=== WHAT IS NEEDED ===
Lines with the word "given": copy all of them from the entries below.

-- SOURCE RECORDS follows --

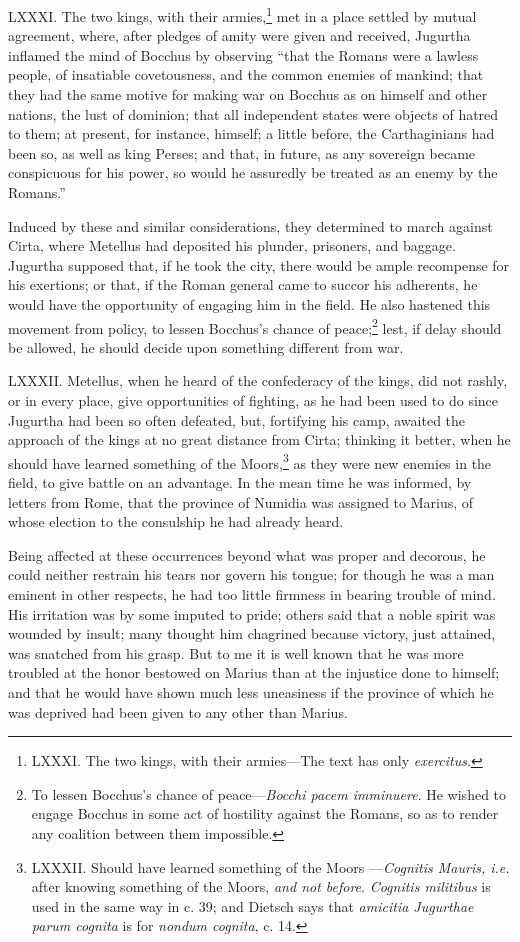 LXXXI. The two kings, with their armies,\footnote{LXXXI. The two kings, with their armies—The text has only
\emph{exercitus}.} met in a place settled
by mutual agreement, where, after pledges of amity were given and
received, Jugurtha inflamed the mind of Bocchus by observing ``that the
Romans were a lawless people, of insatiable covetousness, and the
common enemies of mankind; that they had the same motive for making
war on Bocchus as on himself and other nations, the lust of dominion;
that all independent states were objects of hatred to them; at present,
for instance, himself; a little before, the Carthaginians had been so,
as well as king Perses; and that, in future, as any sovereign became
conspicuous for his power, so would he assuredly be treated as an enemy
by the Romans.''

Induced by these and similar considerations, they determined to march
against Cirta, where Metellus had deposited his plunder, prisoners,
and baggage. Jugurtha supposed that, if he took the city, there would
be ample recompense for his exertions; or that, if the Roman general
came to succor his adherents, he would have the opportunity of
engaging him in the field. He also hastened this movement from policy,
to lessen Bocchus's chance of peace;\footnote{To lessen Bocchus's chance of peace—\emph{Bocchi pacem
imminuere}. He wished to engage Bocchus in some act of hostility
against the Romans, so as to render any coalition between them
impossible.} lest, if delay should be
allowed, he should decide upon something different from war.

LXXXII. Metellus, when he heard of the confederacy of the kings, did
not rashly, or in every place, give opportunities of fighting, as he
had been used to do since Jugurtha had been so often defeated, but,
fortifying his camp, awaited the approach of the kings at no great
distance from Cirta; thinking it better, when he should have learned
something of the Moors,\footnote{LXXXII. Should have learned something of the Moors
—\emph{Cognitis Mauris, i.e.} after knowing something of the Moors,
\emph{and not before}. \emph{Cognitis militibus} is used in the same way in c.
39; and Dietsch says that \emph{amicitia Jugurthae parum cognita} is for
\emph{nondum cognita}, c. 14.} as they were new enemies in the field,
to give battle on an advantage. In the mean time he was informed, by
letters from Rome, that the province of Numidia was assigned to Marius,
of whose election to the consulship he had already heard.

Being affected at these occurrences beyond what was proper and
decorous, he could neither restrain his tears nor govern his tongue;
for though he was a man eminent in other respects, he had too little
firmness in bearing trouble of mind. His irritation was by some
imputed to pride; others said that a noble spirit was wounded by
insult; many thought him chagrined because victory, just attained, was
snatched from his grasp. But to me it is well known that he was more
troubled at the honor bestowed on Marius than at the injustice done to
himself; and that he would have shown much less uneasiness if the
province of which he was deprived had been given to any other than
Marius.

-- SOURCE RECORDS concluded --

=== THE ANSWER ===
by mutual agreement, where, after pledges of amity were given and
province of which he was deprived had been given to any other than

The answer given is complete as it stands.